Plain-text document sources:

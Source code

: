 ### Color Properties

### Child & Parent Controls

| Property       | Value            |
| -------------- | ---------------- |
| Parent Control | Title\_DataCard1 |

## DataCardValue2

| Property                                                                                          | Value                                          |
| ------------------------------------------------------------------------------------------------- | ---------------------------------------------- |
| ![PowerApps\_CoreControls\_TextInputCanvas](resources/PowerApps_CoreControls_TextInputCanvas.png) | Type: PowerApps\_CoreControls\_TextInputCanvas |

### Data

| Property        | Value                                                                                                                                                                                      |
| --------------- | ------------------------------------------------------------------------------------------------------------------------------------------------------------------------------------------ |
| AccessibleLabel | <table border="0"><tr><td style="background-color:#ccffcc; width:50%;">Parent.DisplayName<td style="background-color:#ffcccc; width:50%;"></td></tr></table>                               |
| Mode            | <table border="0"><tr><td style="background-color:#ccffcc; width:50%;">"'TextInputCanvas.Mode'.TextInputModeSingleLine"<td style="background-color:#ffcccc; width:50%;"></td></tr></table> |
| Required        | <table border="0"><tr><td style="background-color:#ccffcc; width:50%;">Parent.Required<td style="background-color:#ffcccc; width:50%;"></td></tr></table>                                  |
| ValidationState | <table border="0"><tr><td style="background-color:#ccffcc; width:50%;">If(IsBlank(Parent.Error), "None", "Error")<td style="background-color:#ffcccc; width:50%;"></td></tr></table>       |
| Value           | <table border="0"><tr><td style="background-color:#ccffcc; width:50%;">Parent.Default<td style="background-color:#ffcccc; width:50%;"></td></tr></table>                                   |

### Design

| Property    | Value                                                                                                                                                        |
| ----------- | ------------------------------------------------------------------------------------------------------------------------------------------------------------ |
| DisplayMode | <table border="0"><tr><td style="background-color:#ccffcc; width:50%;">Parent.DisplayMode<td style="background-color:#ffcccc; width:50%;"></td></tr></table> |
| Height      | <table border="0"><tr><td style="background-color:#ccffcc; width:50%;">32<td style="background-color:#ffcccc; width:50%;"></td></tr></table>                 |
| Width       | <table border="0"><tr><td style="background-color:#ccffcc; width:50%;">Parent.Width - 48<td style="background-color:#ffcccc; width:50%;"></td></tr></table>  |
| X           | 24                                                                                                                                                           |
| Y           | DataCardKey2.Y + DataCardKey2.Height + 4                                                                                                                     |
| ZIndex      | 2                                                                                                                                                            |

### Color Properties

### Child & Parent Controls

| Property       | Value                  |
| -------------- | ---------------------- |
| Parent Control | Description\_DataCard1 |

### EXERCISE INSTRUCTIONS:
Filter the lines above, keeping each one that contains the string "table".

### PROBLEM SOLUTION:
| AccessibleLabel | <table border="0"><tr><td style="background-color:#ccffcc; width:50%;">Parent.DisplayName<td style="background-color:#ffcccc; width:50%;"></td></tr></table>                               |
| Mode            | <table border="0"><tr><td style="background-color:#ccffcc; width:50%;">"'TextInputCanvas.Mode'.TextInputModeSingleLine"<td style="background-color:#ffcccc; width:50%;"></td></tr></table> |
| Required        | <table border="0"><tr><td style="background-color:#ccffcc; width:50%;">Parent.Required<td style="background-color:#ffcccc; width:50%;"></td></tr></table>                                  |
| ValidationState | <table border="0"><tr><td style="background-color:#ccffcc; width:50%;">If(IsBlank(Parent.Error), "None", "Error")<td style="background-color:#ffcccc; width:50%;"></td></tr></table>       |
| Value           | <table border="0"><tr><td style="background-color:#ccffcc; width:50%;">Parent.Default<td style="background-color:#ffcccc; width:50%;"></td></tr></table>                                   |
| DisplayMode | <table border="0"><tr><td style="background-color:#ccffcc; width:50%;">Parent.DisplayMode<td style="background-color:#ffcccc; width:50%;"></td></tr></table> |
| Height      | <table border="0"><tr><td style="background-color:#ccffcc; width:50%;">32<td style="background-color:#ffcccc; width:50%;"></td></tr></table>                 |
| Width       | <table border="0"><tr><td style="background-color:#ccffcc; width:50%;">Parent.Width - 48<td style="background-color:#ffcccc; width:50%;"></td></tr></table>  |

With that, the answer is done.